Adversaries may use an existing, legitimate external Web service to host information that points to additional command and control (C2) infrastructure. Adversaries may post content, known as a dead drop resolver, on Web services with embedded (and often obfuscated/encoded) domains or IP addresses. Once infected, victims will reach out to and be redirected by these resolvers.
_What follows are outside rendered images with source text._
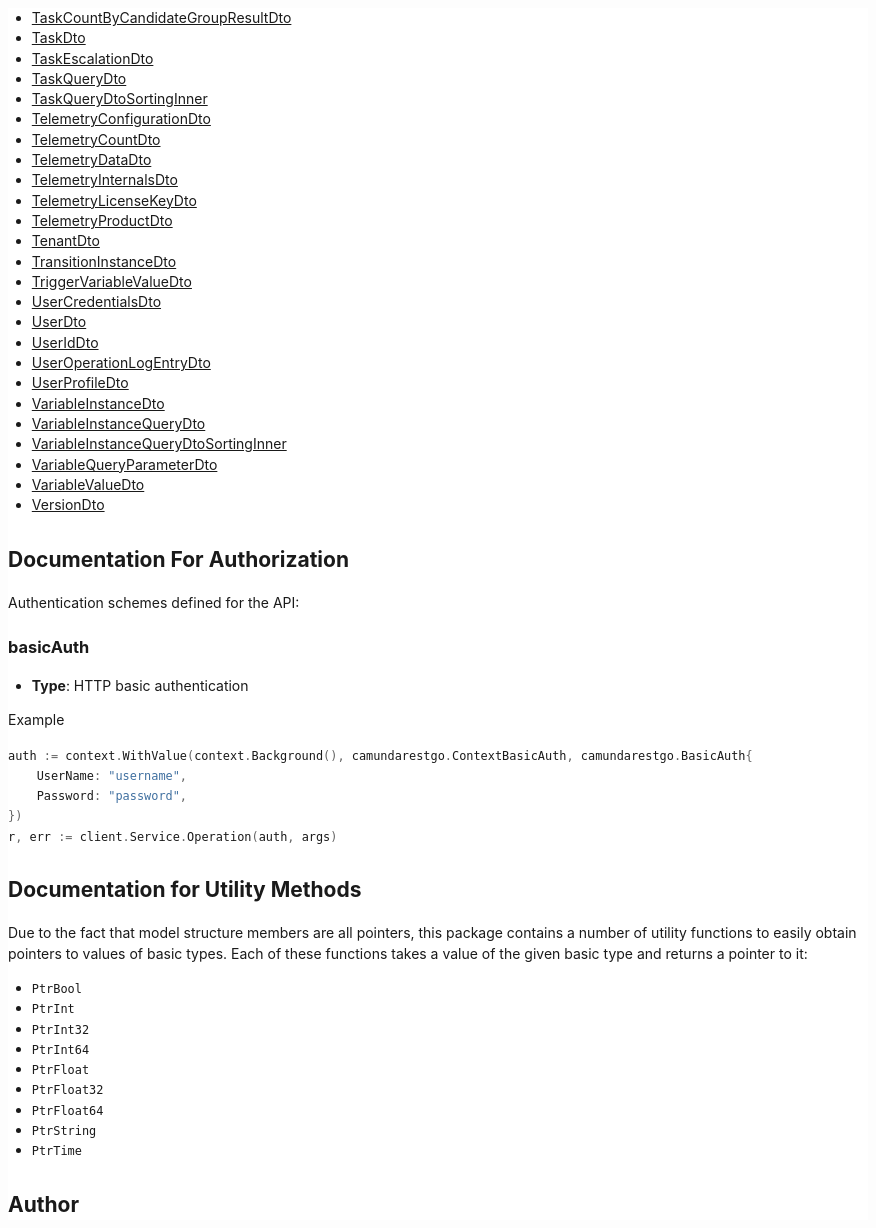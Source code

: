  - [TaskCountByCandidateGroupResultDto](docs/TaskCountByCandidateGroupResultDto.md)
 - [TaskDto](docs/TaskDto.md)
 - [TaskEscalationDto](docs/TaskEscalationDto.md)
 - [TaskQueryDto](docs/TaskQueryDto.md)
 - [TaskQueryDtoSortingInner](docs/TaskQueryDtoSortingInner.md)
 - [TelemetryConfigurationDto](docs/TelemetryConfigurationDto.md)
 - [TelemetryCountDto](docs/TelemetryCountDto.md)
 - [TelemetryDataDto](docs/TelemetryDataDto.md)
 - [TelemetryInternalsDto](docs/TelemetryInternalsDto.md)
 - [TelemetryLicenseKeyDto](docs/TelemetryLicenseKeyDto.md)
 - [TelemetryProductDto](docs/TelemetryProductDto.md)
 - [TenantDto](docs/TenantDto.md)
 - [TransitionInstanceDto](docs/TransitionInstanceDto.md)
 - [TriggerVariableValueDto](docs/TriggerVariableValueDto.md)
 - [UserCredentialsDto](docs/UserCredentialsDto.md)
 - [UserDto](docs/UserDto.md)
 - [UserIdDto](docs/UserIdDto.md)
 - [UserOperationLogEntryDto](docs/UserOperationLogEntryDto.md)
 - [UserProfileDto](docs/UserProfileDto.md)
 - [VariableInstanceDto](docs/VariableInstanceDto.md)
 - [VariableInstanceQueryDto](docs/VariableInstanceQueryDto.md)
 - [VariableInstanceQueryDtoSortingInner](docs/VariableInstanceQueryDtoSortingInner.md)
 - [VariableQueryParameterDto](docs/VariableQueryParameterDto.md)
 - [VariableValueDto](docs/VariableValueDto.md)
 - [VersionDto](docs/VersionDto.md)


## Documentation For Authorization


Authentication schemes defined for the API:
### basicAuth

- **Type**: HTTP basic authentication

Example

```go
auth := context.WithValue(context.Background(), camundarestgo.ContextBasicAuth, camundarestgo.BasicAuth{
	UserName: "username",
	Password: "password",
})
r, err := client.Service.Operation(auth, args)
```


## Documentation for Utility Methods

Due to the fact that model structure members are all pointers, this package contains
a number of utility functions to easily obtain pointers to values of basic types.
Each of these functions takes a value of the given basic type and returns a pointer to it:

* `PtrBool`
* `PtrInt`
* `PtrInt32`
* `PtrInt64`
* `PtrFloat`
* `PtrFloat32`
* `PtrFloat64`
* `PtrString`
* `PtrTime`

## Author



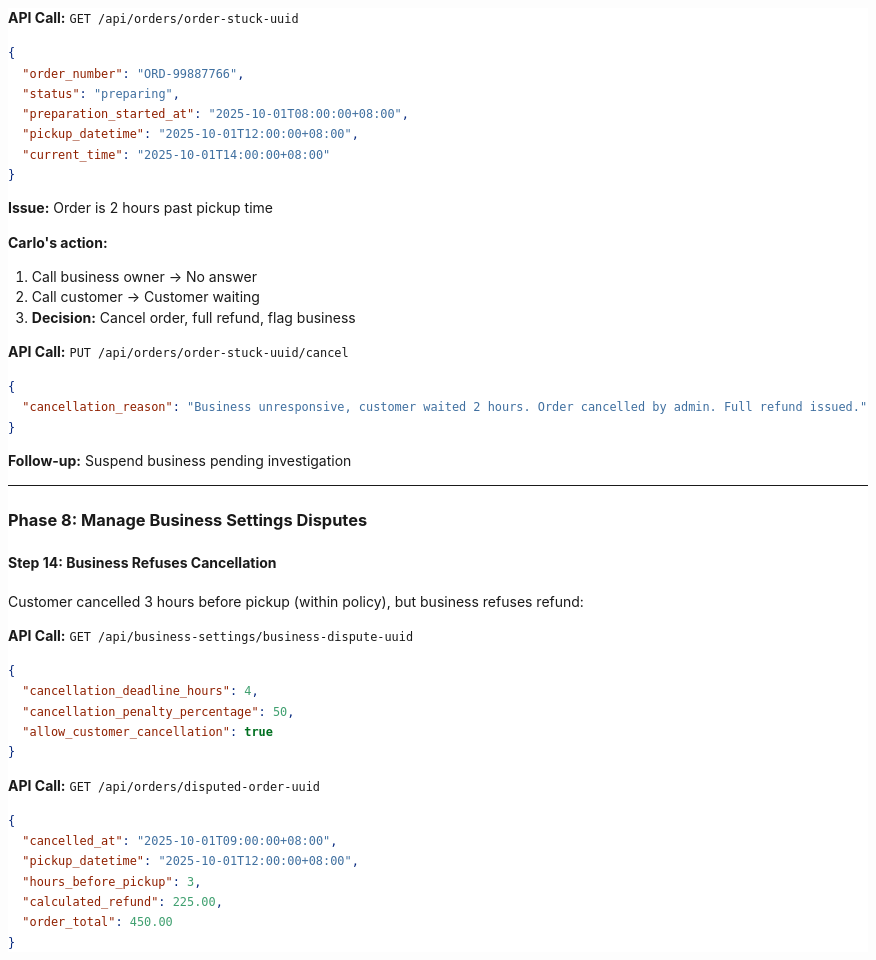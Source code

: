 **API Call:** `GET /api/orders/order-stuck-uuid`

```json
{
  "order_number": "ORD-99887766",
  "status": "preparing",
  "preparation_started_at": "2025-10-01T08:00:00+08:00",
  "pickup_datetime": "2025-10-01T12:00:00+08:00",
  "current_time": "2025-10-01T14:00:00+08:00"
}
```

**Issue:** Order is 2 hours past pickup time

**Carlo's action:**
1. Call business owner → No answer
2. Call customer → Customer waiting
3. **Decision:** Cancel order, full refund, flag business

**API Call:** `PUT /api/orders/order-stuck-uuid/cancel`

```json
{
  "cancellation_reason": "Business unresponsive, customer waited 2 hours. Order cancelled by admin. Full refund issued."
}
```

**Follow-up:** Suspend business pending investigation

---

### **Phase 8: Manage Business Settings Disputes**

#### Step 14: Business Refuses Cancellation
Customer cancelled 3 hours before pickup (within policy), but business refuses refund:

**API Call:** `GET /api/business-settings/business-dispute-uuid`

```json
{
  "cancellation_deadline_hours": 4,
  "cancellation_penalty_percentage": 50,
  "allow_customer_cancellation": true
}
```

**API Call:** `GET /api/orders/disputed-order-uuid`

```json
{
  "cancelled_at": "2025-10-01T09:00:00+08:00",
  "pickup_datetime": "2025-10-01T12:00:00+08:00",
  "hours_before_pickup": 3,
  "calculated_refund": 225.00,
  "order_total": 450.00
}
```
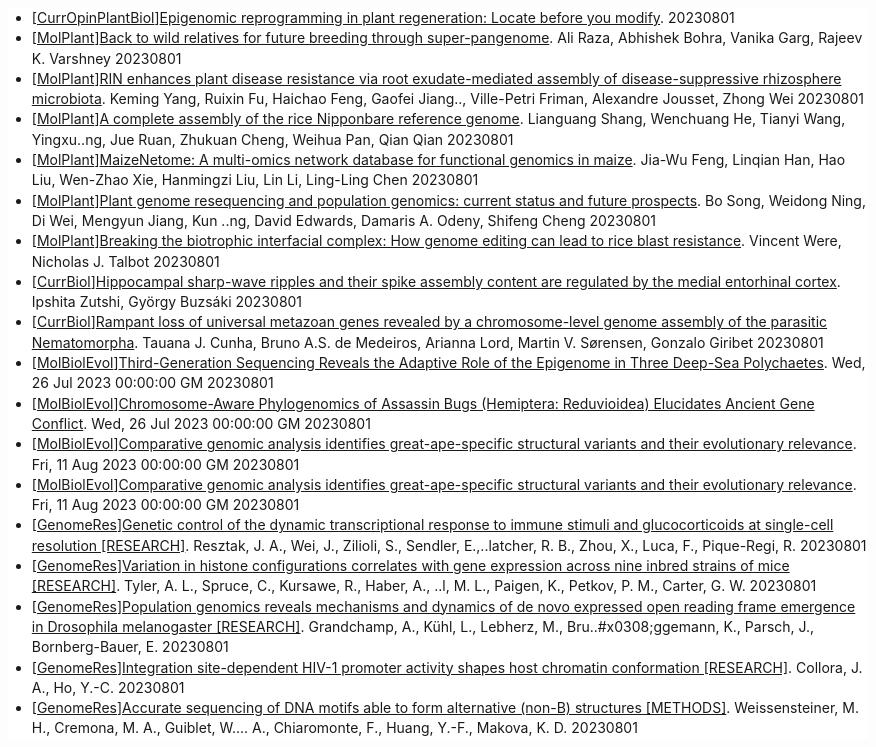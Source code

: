   - \[[CurrOpinPlantBiol](https://www.sciencedirect.com/journal/current-opinion-in-plant-biology)\][Epigenomic reprogramming in plant regeneration: Locate before you modify](https://www.sciencedirect.com/science/article/pii/S1369526623000808?dgcid=rss_sd_all).  	20230801
  - \[[MolPlant](https://www.cell.com/archive?publicationCode=molp&rss=yes)\][Back to wild relatives for future breeding through super-pangenome](https://www.cell.com/molecular-plant/fulltext/S1674-2052(23)00221-6?rss=yes). Ali Raza, Abhishek Bohra, Vanika Garg, Rajeev K. Varshney 	20230801
  - \[[MolPlant](https://www.cell.com/archive?publicationCode=molp&rss=yes)\][RIN enhances plant disease resistance via root exudate-mediated assembly of disease-suppressive rhizosphere microbiota](https://www.cell.com/molecular-plant/fulltext/S1674-2052(23)00220-4?rss=yes). Keming Yang, Ruixin Fu, Haichao Feng, Gaofei Jiang.., Ville-Petri Friman, Alexandre Jousset, Zhong Wei 	20230801
  - \[[MolPlant](https://www.cell.com/archive?publicationCode=molp&rss=yes)\][A complete assembly of the rice Nipponbare reference genome](https://www.cell.com/molecular-plant/fulltext/S1674-2052(23)00219-8?rss=yes). Lianguang Shang, Wenchuang He, Tianyi Wang, Yingxu..ng, Jue Ruan, Zhukuan Cheng, Weihua Pan, Qian Qian 	20230801
  - \[[MolPlant](https://www.cell.com/archive?publicationCode=molp&rss=yes)\][MaizeNetome: A multi-omics network database for functional genomics in maize](https://www.cell.com/molecular-plant/fulltext/S1674-2052(23)00218-6?rss=yes). Jia-Wu Feng, Linqian Han, Hao Liu, Wen-Zhao Xie, Hanmingzi Liu, Lin Li, Ling-Ling Chen 	20230801
  - \[[MolPlant](https://www.cell.com/archive?publicationCode=molp&rss=yes)\][Plant genome resequencing and population genomics: current status and future prospects](https://www.cell.com/molecular-plant/fulltext/S1674-2052(23)00211-3?rss=yes). Bo Song, Weidong Ning, Di Wei, Mengyun Jiang, Kun ..ng, David Edwards, Damaris A. Odeny, Shifeng Cheng 	20230801
  - \[[MolPlant](https://www.cell.com/archive?publicationCode=molp&rss=yes)\][Breaking the biotrophic interfacial complex: How genome editing can lead to rice blast resistance](https://www.cell.com/molecular-plant/fulltext/S1674-2052(23)00210-1?rss=yes). Vincent Were, Nicholas J. Talbot 	20230801
  - \[[CurrBiol](https://www.cell.com/archive?publicationCode=curbio&rss=yes)\][Hippocampal sharp-wave ripples and their spike assembly content are regulated by the medial entorhinal cortex](https://www.cell.com/current-biology/fulltext/S0960-9822(23)00978-8?rss=yes). Ipshita Zutshi, György Buzsáki 	20230801
  - \[[CurrBiol](https://www.cell.com/archive?publicationCode=curbio&rss=yes)\][Rampant loss of universal metazoan genes revealed by a chromosome-level genome assembly of the parasitic Nematomorpha](https://www.cell.com/current-biology/fulltext/S0960-9822(23)00908-9?rss=yes). Tauana J. Cunha, Bruno A.S. de Medeiros, Arianna Lord, Martin V. Sørensen, Gonzalo Giribet 	20230801
  - \[[MolBiolEvol](http://academic.oup.com/mbe)\][Third-Generation Sequencing Reveals the Adaptive Role of the Epigenome in Three Deep-Sea Polychaetes](https://academic.oup.com/mbe/article/doi/10.1093/molbev/msad172/7231443?rss=1).  Wed, 26 Jul 2023 00:00:00 GM	20230801
  - \[[MolBiolEvol](http://academic.oup.com/mbe)\][Chromosome-Aware Phylogenomics of Assassin Bugs (Hemiptera: Reduvioidea) Elucidates Ancient Gene Conflict](https://academic.oup.com/mbe/article/doi/10.1093/molbev/msad168/7231440?rss=1).  Wed, 26 Jul 2023 00:00:00 GM	20230801
  - \[[MolBiolEvol](http://academic.oup.com/mbe)\][Comparative genomic analysis identifies great-ape-specific structural variants and their evolutionary relevance](https://academic.oup.com/mbe/advance-article/doi/10.1093/molbev/msad184/7241105?rss=1).  Fri, 11 Aug 2023 00:00:00 GM	20230801
  - \[[MolBiolEvol](http://academic.oup.com/mbe)\][Comparative genomic analysis identifies great-ape-specific structural variants and their evolutionary relevance](https://academic.oup.com/mbe/advance-article/doi/10.1093/molbev/msad184/7241105?rss=1).  Fri, 11 Aug 2023 00:00:00 GM	20230801
  - \[[GenomeRes](http://genome.cshlp.org)\][Genetic control of the dynamic transcriptional response to immune stimuli and glucocorticoids at single-cell resolution [RESEARCH]](http://genome.cshlp.org/cgi/content/short/33/6/839?rss=1). Resztak, J. A., Wei, J., Zilioli, S., Sendler, E.,..latcher, R. B., Zhou, X., Luca, F., Pique-Regi, R. 	20230801
  - \[[GenomeRes](http://genome.cshlp.org)\][Variation in histone configurations correlates with gene expression across nine inbred strains of mice [RESEARCH]](http://genome.cshlp.org/cgi/content/short/33/6/857?rss=1). Tyler, A. L., Spruce, C., Kursawe, R., Haber, A., ..l, M. L., Paigen, K., Petkov, P. M., Carter, G. W. 	20230801
  - \[[GenomeRes](http://genome.cshlp.org)\][Population genomics reveals mechanisms and dynamics of de novo expressed open reading frame emergence in Drosophila melanogaster [RESEARCH]](http://genome.cshlp.org/cgi/content/short/33/6/872?rss=1). Grandchamp, A., Ku&#x0308;hl, L., Lebherz, M., Bru..#x0308;ggemann, K., Parsch, J., Bornberg-Bauer, E. 	20230801
  - \[[GenomeRes](http://genome.cshlp.org)\][Integration site-dependent HIV-1 promoter activity shapes host chromatin conformation [RESEARCH]](http://genome.cshlp.org/cgi/content/short/33/6/891?rss=1). Collora, J. A., Ho, Y.-C. 	20230801
  - \[[GenomeRes](http://genome.cshlp.org)\][Accurate sequencing of DNA motifs able to form alternative (non-B) structures [METHODS]](http://genome.cshlp.org/cgi/content/short/33/6/907?rss=1). Weissensteiner, M. H., Cremona, M. A., Guiblet, W.... A., Chiaromonte, F., Huang, Y.-F., Makova, K. D. 	20230801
Cisco Talos documented UAT-11795, a financially motivated actor whose intrusions begin with a ClickFix lure: a clipboard-pasted command invokes mshta.exe to fetch a weaponized HTA, whose VBScript drops a batch file that stages an NSIS-packaged installer masquerading as a legitimate IT/collaboration tool (MobaXterm, Cisco WebEx, Zoom, DBeaver, the FACEIT client) and writes a HKCU\...\Run\MyApp value pointing back at mshta.exe (Cisco Talos, 2026-07-16). The installer bundles pythonw.exe plus a compiled Python loader disguised as LICENSE.txt that XOR-decrypts and runs "Starland RAT" entirely in memory. Starland checks for sandbox usernames/hostnames and a Downloads Zone.Identifier ADS before proceeding, persists via a scheduled task named PythonLauncher-{3 random chars} (AtLogOn, RunLevel Highest) plus a Startup-folder LNK, enumerates 40+ desktop and browser-extension crypto wallets, and beacons a Telegram bot before registering to its primary C2. If that registration fails it calls a Polygon smart contract via eth_call/JSON-RPC and XOR-decrypts the returned string to recover a fallback C2 domain — a blockchain dead-drop resolver that survives conventional domain/IP takedown (Cisco Talos, 2026-07-16). On command, Starland fetches shellcode via APC-based injection that first patches AMSI/ETW in memory (hash-resolved AmsiScanBuffer/EtwEventWrite overwritten, with a VirtualProtect fallback) and reflectively loads either CastleStealer (.NET credential/wallet stealer, x64 path) or a Remcos variant (x32). Separately it has been seen shell-executing a curl download of a bespoke PowerShell C2 framework the actor's own scripts label "WLDR" — HWID-bound, AES-encrypted 10-second beaconing with a Chrome-124 User-Agent, executing operator PowerShell through a 10-thread RunspacePool.
Cisco Talos is disclosing UAT-11795, a sophisticated, Russian-speaking, financially motivated adversary that has been conducting a malicious campaign targeting users in the U.S. and Europe since at least June 2025.